[roots] Remove pseudo-smi stack limit roots

Stack limits were additionally maintained in pseudo-smi roots.
"Pseudo", because we stored the raw limit pointers there, just making
sure their values looked like smis by masking the least significant
bits.

This mechanism is no longer needed now that we can access the stack
limit external references as efficiently as the smi roots.

Bug: v8:9534
Change-Id: I37e78851c97aebc1012ea0e95075e56366a40a73
Reviewed-on: https://chromium-review.googlesource.com/c/v8/v8/+/1745339
Commit-Queue: Jakob Gruber <jgruber@chromium.org>
Reviewed-by: Michael Starzinger <mstarzinger@chromium.org>
Cr-Commit-Position: refs/heads/master@{#63183}

src/builtins/arm/builtins-arm.cc

@@ -90,12 +90,24 @@ static void GenerateTailCallToReturnedCode(MacroAssembler* masm,
 
 namespace {
 
+void LoadRealStackLimit(MacroAssembler* masm, Register destination) {
+  DCHECK(masm->root_array_available());
+  Isolate* isolate = masm->isolate();
+  ExternalReference limit = ExternalReference::address_of_real_jslimit(isolate);
+  DCHECK(TurboAssembler::IsAddressableThroughRootRegister(isolate, limit));
+
+  intptr_t offset =
+      TurboAssembler::RootRegisterOffsetForExternalReference(isolate, limit);
+  CHECK(is_int32(offset));
+  __ ldr(destination, MemOperand(kRootRegister, offset));
+}
+
 void Generate_StackOverflowCheck(MacroAssembler* masm, Register num_args,
                                  Register scratch, Label* stack_overflow) {
   // Check the stack for overflow.

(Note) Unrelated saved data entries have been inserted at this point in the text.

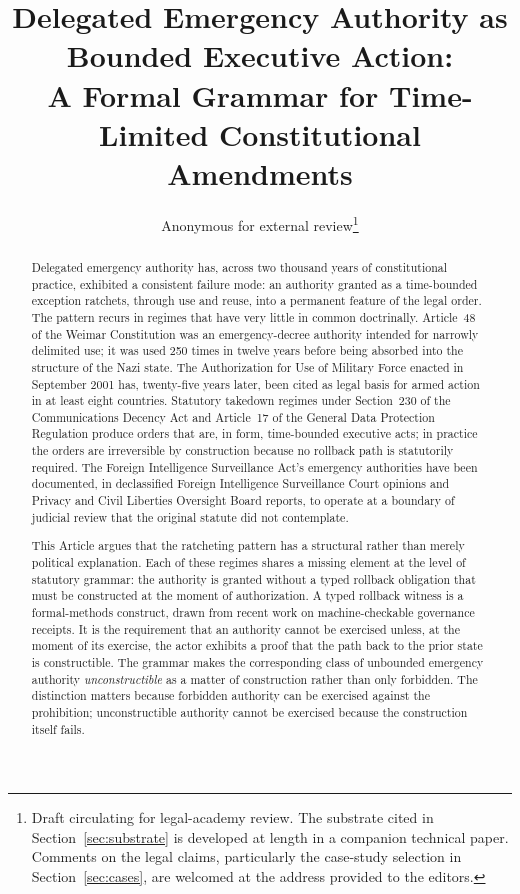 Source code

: \documentclass[11pt]{article}
\title{\large\bfseries Delegated Emergency Authority as Bounded Executive Action:\\
A Formal Grammar for Time-Limited Constitutional Amendments}
\author{Anonymous for external review\thanks{Draft circulating for legal-academy review.
The substrate cited in Section~\ref{sec:substrate} is developed at length in a companion technical paper.
Comments on the legal claims, particularly the case-study selection in Section~\ref{sec:cases},
are welcomed at the address provided to the editors.}}
\date{}
\begin{document}
\maketitle

\begin{abstract}
\noindent
Delegated emergency authority has, across two thousand years of constitutional practice,
exhibited a consistent failure mode: an authority granted as a time-bounded exception ratchets,
through use and reuse, into a permanent feature of the legal order.
The pattern recurs in regimes that have very little in common doctrinally.
Article~48 of the Weimar Constitution was an emergency-decree authority intended for narrowly delimited use;
it was used 250 times in twelve years before being absorbed into the structure of the Nazi state.
The Authorization for Use of Military Force enacted in September 2001 has, twenty-five years later,
been cited as legal basis for armed action in at least eight countries.
Statutory takedown regimes under Section~230 of the Communications Decency Act and Article~17 of the
General Data Protection Regulation produce orders that are, in form, time-bounded executive acts;
in practice the orders are irreversible by construction because no rollback path is statutorily required.
The Foreign Intelligence Surveillance Act's emergency authorities have been documented,
in declassified Foreign Intelligence Surveillance Court opinions and Privacy and Civil Liberties Oversight Board reports,
to operate at a boundary of judicial review that the original statute did not contemplate.

This Article argues that the ratcheting pattern has a structural rather than merely political explanation.
Each of these regimes shares a missing element at the level of statutory grammar:
the authority is granted without a typed rollback obligation that must be constructed
at the moment of authorization.
A typed rollback witness is a formal-methods construct, drawn from recent work on
machine-checkable governance receipts.
It is the requirement that an authority cannot be exercised unless,
at the moment of its exercise,
the actor exhibits a proof that the path back to the prior state is constructible.
The grammar makes the corresponding class of unbounded emergency authority \emph{unconstructible}
as a matter of construction rather than only forbidden.
The distinction matters because forbidden authority can be exercised against the prohibition;
unconstructible authority cannot be exercised because the construction itself fails.


\end{abstract}
\end{document}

We are not trying to catch
   // interruptions (e.g. debug break and preemption) here, so the "real stack
   // limit" is checked.
-  __ LoadRoot(scratch, RootIndex::kRealStackLimit);
+  LoadRealStackLimit(masm, scratch);
   // Make scratch the space we have left. The stack might already be overflowed
   // here which will cause scratch to become negative.
   __ sub(scratch, sp, scratch);
@@ -428,7 +440,8 @@ void Builtins::Generate_ResumeGeneratorTrampoline(MacroAssembler* masm) {
   // Check the stack for overflow. We are not trying to catch interruptions
   // (i.e. debug break and preemption) here, so check the "real stack limit".
   Label stack_overflow;
-  __ CompareRoot(sp, RootIndex::kRealStackLimit);
+  LoadRealStackLimit(masm, scratch);
+  __ cmp(sp, scratch);
   __ b(lo, &stack_overflow);
 
   // Push receiver.
@@ -1116,7 +1129,7 @@ void Builtins::Generate_InterpreterEntryTrampoline(MacroAssembler* masm) {
     // Do a stack check to ensure we don't go over the limit.
     Label ok;
     __ sub(r9, sp, Operand(r4));
-    __ LoadRoot(r2, RootIndex::kRealStackLimit);
+    LoadRealStackLimit(masm, r2);
     __ cmp(r9, Operand(r2));
     __ b(hs, &ok);
     __ CallRuntime(Runtime::kThrowStackOverflow);
@@ -2089,7 +2102,7 @@ void Generate_PushBoundArguments(MacroAssembler* masm) {
 
         // Compute the space we have left. The stack might already be overflowed
         // here which will cause remaining_stack_size to become negative.
-        __ LoadRoot(remaining_stack_size, RootIndex::kRealStackLimit);
+        LoadRealStackLimit(masm, remaining_stack_size);
         __ sub(remaining_stack_size, sp, remaining_stack_size);
 
         // Check if the arguments will overflow the stack.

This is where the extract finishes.